EXERCISE DETAILS: For the material that follows, list every line containing the word "local".

DATA FOR REVIEW:
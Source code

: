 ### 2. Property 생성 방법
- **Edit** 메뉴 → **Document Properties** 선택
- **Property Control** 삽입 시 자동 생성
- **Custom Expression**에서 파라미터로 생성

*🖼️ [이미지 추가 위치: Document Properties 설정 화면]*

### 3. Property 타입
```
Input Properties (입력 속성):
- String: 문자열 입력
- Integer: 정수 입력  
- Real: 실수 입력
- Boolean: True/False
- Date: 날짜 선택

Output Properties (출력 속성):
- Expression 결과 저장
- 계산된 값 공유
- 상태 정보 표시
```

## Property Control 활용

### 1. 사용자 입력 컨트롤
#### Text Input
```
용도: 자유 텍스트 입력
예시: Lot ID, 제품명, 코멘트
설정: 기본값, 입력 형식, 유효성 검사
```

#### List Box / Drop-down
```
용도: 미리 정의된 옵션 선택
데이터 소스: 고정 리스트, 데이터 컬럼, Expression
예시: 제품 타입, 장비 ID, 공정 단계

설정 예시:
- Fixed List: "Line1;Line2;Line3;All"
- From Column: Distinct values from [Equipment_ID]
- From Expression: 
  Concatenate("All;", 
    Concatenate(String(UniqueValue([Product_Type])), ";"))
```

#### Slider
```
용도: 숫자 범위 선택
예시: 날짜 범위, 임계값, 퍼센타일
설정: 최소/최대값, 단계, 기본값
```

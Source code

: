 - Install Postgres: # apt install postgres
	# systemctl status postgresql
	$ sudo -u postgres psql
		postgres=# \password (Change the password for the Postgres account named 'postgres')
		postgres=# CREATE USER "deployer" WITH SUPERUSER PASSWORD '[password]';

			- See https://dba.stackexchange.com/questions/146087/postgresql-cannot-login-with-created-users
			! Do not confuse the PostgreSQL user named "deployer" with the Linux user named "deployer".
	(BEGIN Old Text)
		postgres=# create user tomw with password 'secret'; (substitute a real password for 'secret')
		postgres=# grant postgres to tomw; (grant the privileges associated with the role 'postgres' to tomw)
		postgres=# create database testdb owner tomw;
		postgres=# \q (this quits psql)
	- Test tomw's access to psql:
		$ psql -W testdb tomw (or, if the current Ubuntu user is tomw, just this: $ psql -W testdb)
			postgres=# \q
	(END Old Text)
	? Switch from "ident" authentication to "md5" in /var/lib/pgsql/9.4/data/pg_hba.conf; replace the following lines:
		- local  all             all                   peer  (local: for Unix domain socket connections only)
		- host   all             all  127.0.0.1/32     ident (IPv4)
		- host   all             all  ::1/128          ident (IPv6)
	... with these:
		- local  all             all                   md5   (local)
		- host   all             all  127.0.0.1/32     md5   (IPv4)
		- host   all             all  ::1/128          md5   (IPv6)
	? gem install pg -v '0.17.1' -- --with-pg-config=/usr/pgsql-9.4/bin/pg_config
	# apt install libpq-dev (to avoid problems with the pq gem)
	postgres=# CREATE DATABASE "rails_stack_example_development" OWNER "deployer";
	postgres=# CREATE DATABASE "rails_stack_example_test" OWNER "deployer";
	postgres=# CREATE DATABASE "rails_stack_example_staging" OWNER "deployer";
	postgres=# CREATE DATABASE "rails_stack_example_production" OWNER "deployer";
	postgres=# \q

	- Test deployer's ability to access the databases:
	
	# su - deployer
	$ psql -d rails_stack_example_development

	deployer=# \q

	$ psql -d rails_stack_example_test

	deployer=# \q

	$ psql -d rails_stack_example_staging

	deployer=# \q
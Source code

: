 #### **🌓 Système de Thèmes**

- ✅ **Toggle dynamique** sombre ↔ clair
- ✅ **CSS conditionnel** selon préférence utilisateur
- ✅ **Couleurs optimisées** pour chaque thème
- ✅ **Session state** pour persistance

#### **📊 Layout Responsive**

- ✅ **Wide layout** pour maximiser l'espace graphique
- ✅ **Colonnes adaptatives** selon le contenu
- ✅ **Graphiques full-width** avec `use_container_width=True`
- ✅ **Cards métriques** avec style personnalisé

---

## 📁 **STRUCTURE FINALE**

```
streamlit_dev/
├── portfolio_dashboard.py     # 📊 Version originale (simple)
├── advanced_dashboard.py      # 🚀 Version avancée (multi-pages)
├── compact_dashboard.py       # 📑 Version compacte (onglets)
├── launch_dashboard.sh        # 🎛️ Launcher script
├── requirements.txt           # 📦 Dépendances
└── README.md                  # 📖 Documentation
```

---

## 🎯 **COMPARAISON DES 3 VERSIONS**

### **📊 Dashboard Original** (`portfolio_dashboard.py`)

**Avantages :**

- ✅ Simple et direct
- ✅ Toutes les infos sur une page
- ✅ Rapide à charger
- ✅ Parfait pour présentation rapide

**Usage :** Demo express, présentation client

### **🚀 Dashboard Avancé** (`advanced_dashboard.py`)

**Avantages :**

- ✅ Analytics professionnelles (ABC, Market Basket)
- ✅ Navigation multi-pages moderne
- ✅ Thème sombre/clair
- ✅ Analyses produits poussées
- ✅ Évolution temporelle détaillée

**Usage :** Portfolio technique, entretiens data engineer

TASK RESULT:
		- local  all             all                   peer  (local: for Unix domain socket connections only)
		- local  all             all                   md5   (local)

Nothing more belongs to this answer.